I have a confession to make: I fear that HTTP Public Key Pinning (HPKP, RFC 7469)—a standard that was intended to bring public key pinning to the masses—might be dead. As a proponent of a fully encrypted and secure Internet I have every desire for HPKP to succeed, but I worry that it’s too difficult and too dangerous to use, and that it won’t go anywhere unless we fix it.
What is public key pinning?
Before I go on, let’s briefly discuss why we need public key pinning in the first place. The problem is with the way we manage trust: we have hundreds of CAs and each of them is able to issue a certificate for any web site in the world. Technically, owner permission is not necessary. Now, I think this system actually works rather well, which is evident from the fact that the rate of incidents is very low. But fraudulent certificates can be created in one way or another, and that’s not good enough for high-profile web sites.
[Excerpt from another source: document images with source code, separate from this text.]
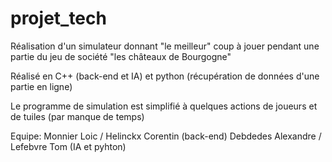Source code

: # projet_tech
Réalisation d'un simulateur donnant "le meilleur" coup à jouer pendant une partie du jeu de société "les châteaux de Bourgogne"

Réalisé en C++ (back-end et IA) et python (récupération de données d'une partie en ligne)

Le programme de simulation est simplifié à quelques actions de joueurs et de tuiles (par manque de temps)

Equipe: Monnier Loic / Helinckx Corentin (back-end)
        Debdedes Alexandre / Lefebvre Tom (IA et pyhton)
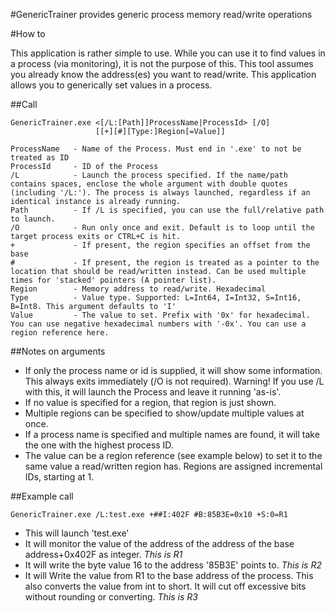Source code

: #GenericTrainer
provides generic process memory read/write operations

#How to

This application is rather simple to use.
While you can use it to find values in a process (via monitoring),
it is not the purpose of this.
This tool assumes you already know the address(es) you want to read/write.
This application allows you to generically set values in a process.

##Call

    GenericTrainer.exe <[/L:[Path]]ProcessName|ProcessId> [/O]
                       [[+][#][Type:]Region[=Value]]

    ProcessName   - Name of the Process. Must end in '.exe' to not be treated as ID
    ProcessId     - ID of the Process
    /L            - Launch the process specified. If the name/path contains spaces, enclose the whole argument with double quotes (including '/L:'). The process is always launched, regardless if an identical instance is already running.
    Path          - If /L is specified, you can use the full/relative path to launch.
    /O            - Run only once and exit. Default is to loop until the target process exits or CTRL+C is hit.
    +             - If present, the region specifies an offset from the base
    #             - If present, the region is treated as a pointer to the location that should be read/written instead. Can be used multiple times for 'stacked' pointers (A pointer list).
    Region        - Memory address to read/write. Hexadecimal
    Type          - Value type. Supported: L=Int64, I=Int32, S=Int16, B=Int8. This argument defaults to 'I'
    Value         - The value to set. Prefix with '0x' for hexadecimal. You can use negative hexadecimal numbers with '-0x'. You can use a region reference here.

##Notes on arguments
- If only the process name or id is supplied, it will show some information. This always exits immediately (/O is not required). Warning! If you use /L with this, it will launch the Process and leave it running 'as-is'.
- If no value is specified for a region, that region is just shown.
- Multiple regions can be specified to show/update multiple values at once.
- If a process name is specified and multiple names are found, it will take the one with the highest process ID.
- The value can be a region reference (see example below) to set it to the same value a read/written region has. Regions are assigned incremental IDs, starting at 1.

##Example call

    GenericTrainer.exe /L:test.exe +##I:402F #B:85B3E=0x10 +S:0=R1

- This will launch 'test.exe'
- It will monitor the value of the address of the address of the base address+0x402F as integer. *This is R1*
- It will write the byte value 16 to the address '85B3E' points to. *This is R2*
- It will Write the value from R1 to the base address of the process. This also converts the value from int to short. It will cut off excessive bits without rounding or converting. *This is R3*


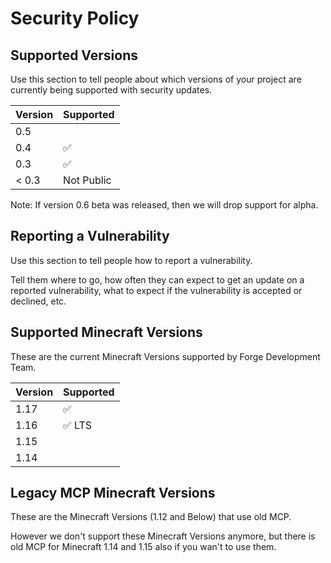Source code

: # Security Policy

## Supported Versions

Use this section to tell people about which versions of your project are currently being supported with security updates.

| Version | Supported          |
| ------- | ------------------ |
| 0.5     |                    |
| 0.4     | :white_check_mark: |
| 0.3     | :white_check_mark: |
| < 0.3   | Not Public         |

Note: If version 0.6 beta was released, then we will drop support for alpha.

## Reporting a Vulnerability

Use this section to tell people how to report a vulnerability.

Tell them where to go, how often they can expect to get an update on a reported vulnerability, what to expect if the vulnerability is accepted or declined, etc.

## Supported Minecraft Versions

These are the current Minecraft Versions supported by Forge Development Team.

| Version | Supported              |
| ------- | ---------------------- |
| 1.17    | :white_check_mark:     |
| 1.16    | :white_check_mark: LTS |
| 1.15    |                        |
| 1.14    |                        |

## Legacy MCP Minecraft Versions

These are the Minecraft Versions (1.12 and Below) that use old MCP.

However we don't support these Minecraft Versions anymore, but there is old MCP for Minecraft 1.14 and 1.15 also if you wan't to use them.
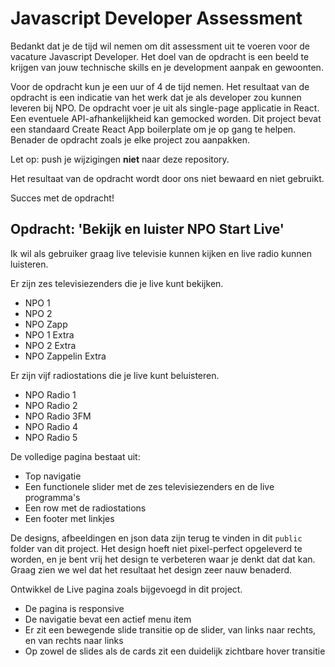 # Javascript Developer Assessment

Bedankt dat je de tijd wil nemen om dit assessment uit te voeren voor de vacature Javascript Developer. Het doel van de opdracht is een beeld te krijgen van jouw technische skills en je development aanpak en gewoonten.

Voor de opdracht kun je een uur of 4 de tijd nemen. Het resultaat van de opdracht is een indicatie van het werk dat je als developer zou kunnen leveren bij NPO. De opdracht voer je uit als single-page applicatie in React. Een eventuele API-afhankelijkheid kan gemocked worden. Dit project bevat een standaard Create React App boilerplate om je op gang te helpen. Benader de opdracht zoals je elke project zou aanpakken.

Let op: push je wijzigingen **niet** naar deze repository.

Het resultaat van de opdracht wordt door ons niet bewaard en niet gebruikt.

Succes met de opdracht!

## Opdracht: 'Bekijk en luister NPO Start Live'

Ik wil als gebruiker graag live televisie kunnen kijken en live radio kunnen luisteren.

Er zijn zes televisiezenders die je live kunt bekijken.

- NPO 1
- NPO 2
- NPO Zapp
- NPO 1 Extra
- NPO 2 Extra
- NPO Zappelin Extra

Er zijn vijf radiostations die je live kunt beluisteren.

- NPO Radio 1
- NPO Radio 2
- NPO Radio 3FM
- NPO Radio 4
- NPO Radio 5

De volledige pagina bestaat uit:

- Top navigatie
- Een functionele slider met de zes televisiezenders en de live programma's
- Een row met de radiostations
- Een footer met linkjes

De designs, afbeeldingen en json data zijn terug te vinden in dit `public` folder van dit project.
Het design hoeft niet pixel-perfect opgeleverd te worden, en je bent vrij het design te verbeteren waar je denkt dat dat kan.
Graag zien we wel dat het resultaat het design zeer nauw benaderd.

Ontwikkel de Live pagina zoals bijgevoegd in dit project.

- De pagina is responsive
- De navigatie bevat een actief menu item
- Er zit een bewegende slide transitie op de slider, van links naar rechts, en van rechts naar links
- Op zowel de slides als de cards zit een duidelijk zichtbare hover transitie
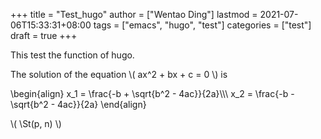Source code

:+++
title = "Test_hugo"
author = ["Wentao Ding"]
lastmod = 2021-07-06T15:33:31+08:00
tags = ["emacs", "hugo", "test"]
categories = ["test"]
draft = true
+++

This test the function of hugo.

The solution of the equation \\( ax^2 + bx + c = 0 \\) is

\begin{align}
x\_1 = \frac{-b + \sqrt{b^2 - 4ac}}{2a}\\\\\\
x\_2 = \frac{-b - \sqrt{b^2 - 4ac}}{2a}
\end{align}

\\( \St(p, n) \\)
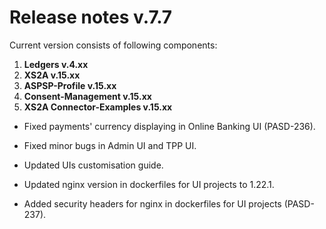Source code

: # Release notes v.7.7

Current version consists of following components:

1. **Ledgers v.4.xx**
2. **XS2A v.15.xx**
3. **ASPSP-Profile v.15.xx**
4. **Consent-Management v.15.xx**
5. **XS2A Connector-Examples v.15.xx**

-   Fixed payments' currency displaying in Online Banking UI (PASD-236).

-   Fixed minor bugs in Admin UI and TPP UI.

-   Updated UIs customisation guide. 

-   Updated nginx version in dockerfiles for UI projects to 1.22.1.

-   Added security headers for nginx in dockerfiles for UI projects (PASD-237).
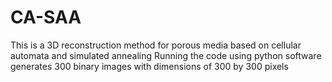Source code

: # CA-SAA
This is a 3D reconstruction method for porous media based on cellular automata and simulated annealing
Running the code using python software generates 300 binary images with dimensions of 300 by 300 pixels
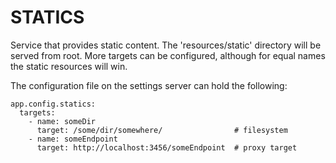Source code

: # STATICS

Service that provides static content. The 'resources/static' directory
will be served from root. More targets can be configured, although
for equal names the static resources will win.

The configuration file on the settings server can hold the
following:

    app.config.statics:
      targets:
        - name: someDir
          target: /some/dir/somewhere/                # filesystem
        - name: someEndpoint
          target: http://localhost:3456/someEndpoint  # proxy target

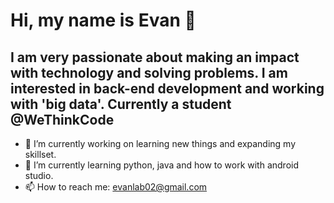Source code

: # Hi, my name is Evan 👋
## I am very passionate about making an impact with technology and solving problems. I am interested in back-end development and working with 'big data'. Currently a student @WeThinkCode

- 🔭 I’m currently working on learning new things and expanding my skillset.
- 🌱 I’m currently learning python, java and how to work with android studio.
- 📫 How to reach me: evanlab02@gmail.com 

<!--
**Evanlab02/Evanlab02** is a ✨ _special_ ✨ repository because its `README.md` (this file) appears on your GitHub profile.

Here are some ideas to get you started:



- 👯 I’m looking to collaborate on ...
- 🤔 I’m looking for help with ...
- 💬 Ask me about 
- 😄 Pronouns: ...
- ⚡ Fun fact: ...
-->
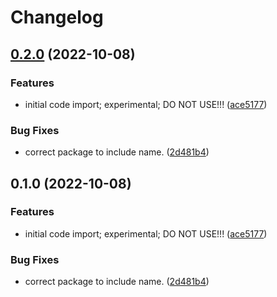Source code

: # Changelog

## [0.2.0](https://github.com/xyngular/py-glazy/compare/v0.1.0...v0.2.0) (2022-10-08)


### Features

* initial code import; experimental; DO NOT USE!!! ([ace5177](https://github.com/xyngular/py-glazy/commit/ace517730bc4ff933386e01300b4050f6072ecfb))


### Bug Fixes

* correct package to include name. ([2d481b4](https://github.com/xyngular/py-glazy/commit/2d481b40f3000becfbbda6379ae52c74b89d8164))

## 0.1.0 (2022-10-08)


### Features

* initial code import; experimental; DO NOT USE!!! ([ace5177](https://github.com/xyngular/py-glazy/commit/ace517730bc4ff933386e01300b4050f6072ecfb))


### Bug Fixes

* correct package to include name. ([2d481b4](https://github.com/xyngular/py-glazy/commit/2d481b40f3000becfbbda6379ae52c74b89d8164))
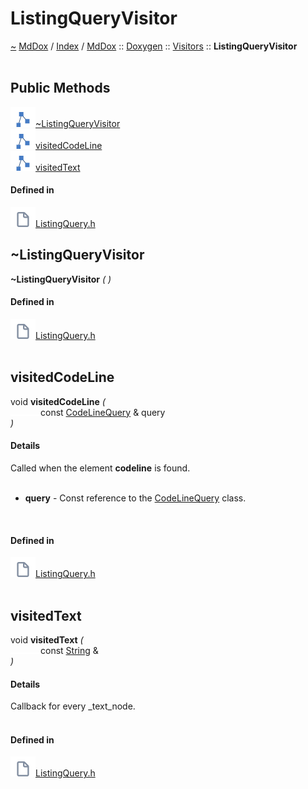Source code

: <a id="listingqueryvisitor"></a>
<h1>ListingQueryVisitor</h1>
<a id="classMdDox_1_1Doxygen_1_1Visitors_1_1ListingQueryVisitor"></a>
<a href="https://github.com/CharlesCarley/MdDox">~</a>
<a href="indexpage.md#mddox">MdDox</a>
<span class="inline-text">/</span>
<a href="index.md#index">Index</a>
<span class="inline-text">/</span>
<a href="namespaceMdDox.md#mddox">MdDox</a>
<span class="inline-text">::</span>
<a href="namespaceMdDox_1_1Doxygen.md#doxygen">Doxygen</a>
<span class="inline-text">::</span>
<a href="namespaceMdDox_1_1Doxygen_1_1Visitors.md#visitors">Visitors</a>
<span class="inline-text">::</span>
<span class="bold-text"><b>ListingQueryVisitor</b></span>
<br/>
<br/>
<a id="public-methods"></a>
<h2>Public Methods</h2>
<span class="icon-list-item"><a href="#~listingqueryvisitor" class="icon-list-item"><img src="../images/class.svg" class="icon-list-item"/><span class="icon-list-item">~ListingQueryVisitor</span>
</a>
</span>
<br/>
<span class="icon-list-item"><a href="#visitedcodeline" class="icon-list-item"><img src="../images/class.svg" class="icon-list-item"/><span class="icon-list-item">visitedCodeLine</span>
</a>
</span>
<br/>
<span class="icon-list-item"><a href="#visitedtext" class="icon-list-item"><img src="../images/class.svg" class="icon-list-item"/><span class="icon-list-item">visitedText</span>
</a>
</span>
<br/>
<a id="defined-in"></a>
<h4>Defined in</h4>
<span class="icon-list-item"><a href="https://github.com/CharlesCarley/MdDox/blob/master//Tools/Doxygen/ListingQuery.h#L31" class="icon-list-item"><img src="../images/file.svg" class="icon-list-item"/><span class="icon-list-item">ListingQuery.h</span>
</a>
</span>
<br/>
<a id="~listingqueryvisitor"></a>
<h2>~ListingQueryVisitor</h2>
<span class="bold-text"><b>~ListingQueryVisitor</b></span>
<span class="italic-text"><i>(</i></span>
<span class="italic-text"><i>)</i></span>
<a id="defined-in"></a>
<h4>Defined in</h4>
<span class="icon-list-item"><a href="https://github.com/CharlesCarley/MdDox/blob/master//Tools/Doxygen/ListingQuery.h#L33" class="icon-list-item"><img src="../images/file.svg" class="icon-list-item"/><span class="icon-list-item">ListingQuery.h</span>
</a>
</span>
<br/>
<br/>
<a id="visitedcodeline"></a>
<h2>visitedCodeLine</h2>
<span class="inline-text">void</span>
<span class="bold-text"><b>visitedCodeLine</b></span>
<span class="italic-text"><i>(</i></span>
<div class="paragraph">
<span class="paragraph"><img src="../images/horSpace24px.svg"/><span class="inline-text">const </span>
<a href="classMdDox_1_1Doxygen_1_1CodeLineQuery.md#codelinequery">CodeLineQuery</a>
<span class="inline-text"> &amp;</span>
<span class="inline-text">query</span>
</span>
</div>
<span class="italic-text"><i>)</i></span>
<a id="details"></a>
<h4>Details</h4>
<span class="inline-text">Called when the element </span>
<span class="bold-text"><b>codeline</b></span>
<span class="inline-text"> is found. </span>
<br/>
<br/>
<ul>
<li><span class="bold-text"><b>query</b></span>
<span class="inline-text"> - </span>
<span class="inline-text">Const reference to the </span>
<a href="classMdDox_1_1Doxygen_1_1CodeLineQuery.md#codelinequery">CodeLineQuery</a>
<span class="inline-text"> class. </span>
</li>
</ul>
<br/>
<a id="defined-in"></a>
<h4>Defined in</h4>
<span class="icon-list-item"><a href="https://github.com/CharlesCarley/MdDox/blob/master//Tools/Doxygen/ListingQuery.h#L43" class="icon-list-item"><img src="../images/file.svg" class="icon-list-item"/><span class="icon-list-item">ListingQuery.h</span>
</a>
</span>
<br/>
<br/>
<a id="visitedtext"></a>
<h2>visitedText</h2>
<span class="inline-text">void</span>
<span class="bold-text"><b>visitedText</b></span>
<span class="italic-text"><i>(</i></span>
<div class="paragraph">
<span class="paragraph"><img src="../images/horSpace24px.svg"/><span class="inline-text">const </span>
<a href="namespaceMdDox.md#string">String</a>
<span class="inline-text"> &amp;</span>
</span>
</div>
<span class="italic-text"><i>)</i></span>
<a id="details"></a>
<h4>Details</h4>
<span class="inline-text">Callback for every _text_node. </span>
<br/>
<br/>
<a id="defined-in"></a>
<h4>Defined in</h4>
<span class="icon-list-item"><a href="https://github.com/CharlesCarley/MdDox/blob/master//Tools/Doxygen/ListingQuery.h#L38" class="icon-list-item"><img src="../images/file.svg" class="icon-list-item"/><span class="icon-list-item">ListingQuery.h</span>
</a>
</span>
<br/>
<br/>
</div>
</div>
</body>
</html>
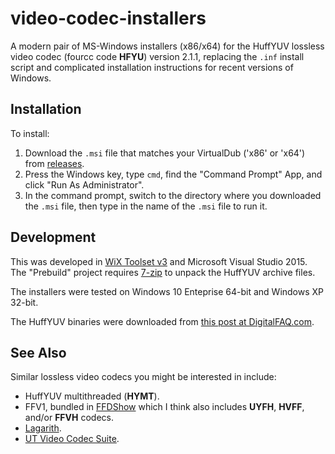 # video-codec-installers

A modern pair of MS-Windows installers (x86/x64) for the HuffYUV lossless video codec (fourcc code **HFYU**) version 2.1.1, replacing the `.inf` install script and complicated installation instructions for recent versions of Windows.

## Installation

To install:

1. Download the `.msi` file that matches your VirtualDub ('x86' or 'x64') from [releases](https://github.com/hofmand/video-codec-installers/releases).
2. Press the Windows key, type `cmd`, find the "Command Prompt" App, and click "Run As Administrator".
3. In the command prompt, switch to the directory where you downloaded the `.msi` file, then type in the name of the `.msi` file to run it.

## Development

This was developed in [WiX Toolset v3](https://wixtoolset.org/) and Microsoft Visual Studio 2015. The "Prebuild" project requires [7-zip](https://www.7-zip.org/) to unpack the HuffYUV archive files.

The installers were tested on Windows 10 Enteprise 64-bit and Windows XP 32-bit.

The HuffYUV binaries were downloaded from [this post at DigitalFAQ.com](http://www.digitalfaq.com/forum/video-conversion/1727-virtualdub-filters-pre.html).

## See Also

Similar lossless video codecs you might be interested in include:

* HuffYUV multithreaded (**HYMT**).
* FFV1, bundled in [FFDShow](https://www.videohelp.com/software/ffdshow) which I think also includes **UYFH**, **HVFF**, and/or **FFVH** codecs.
* [Lagarith](https://www.videohelp.com/software/Lagarith-Lossless-Video-Codec).
* [UT Video Codec Suite](https://www.videohelp.com/software/Ut-Video-Codec-Suite).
Further, technical people have trouble relying on a system that’s not foolproof.
Enter public key pinning, which is a technique that enables site owners to have a say in which certificates are valid for their sites. For example, in one of the possible deployment options, you choose two or more CAs to trust; after that, any certificate issued by anyone else is ignored. What’s not to like?
Public key pinning started at Google, and they first implemented in Chrome, pinning their own web sites. Their approach is an example of static pinning; the pins are not easy to change because they’re embedded in the browser. Chrome’s pinning has served us well over the years, uncovering many cases of fraudulent certificates that would otherwise perhaps fly under the radar. Google also allowed (and still does) that other organisations embed their pins in Chrome. These days, Firefox also supports static pinning, drawing from the same pins maintained by Google.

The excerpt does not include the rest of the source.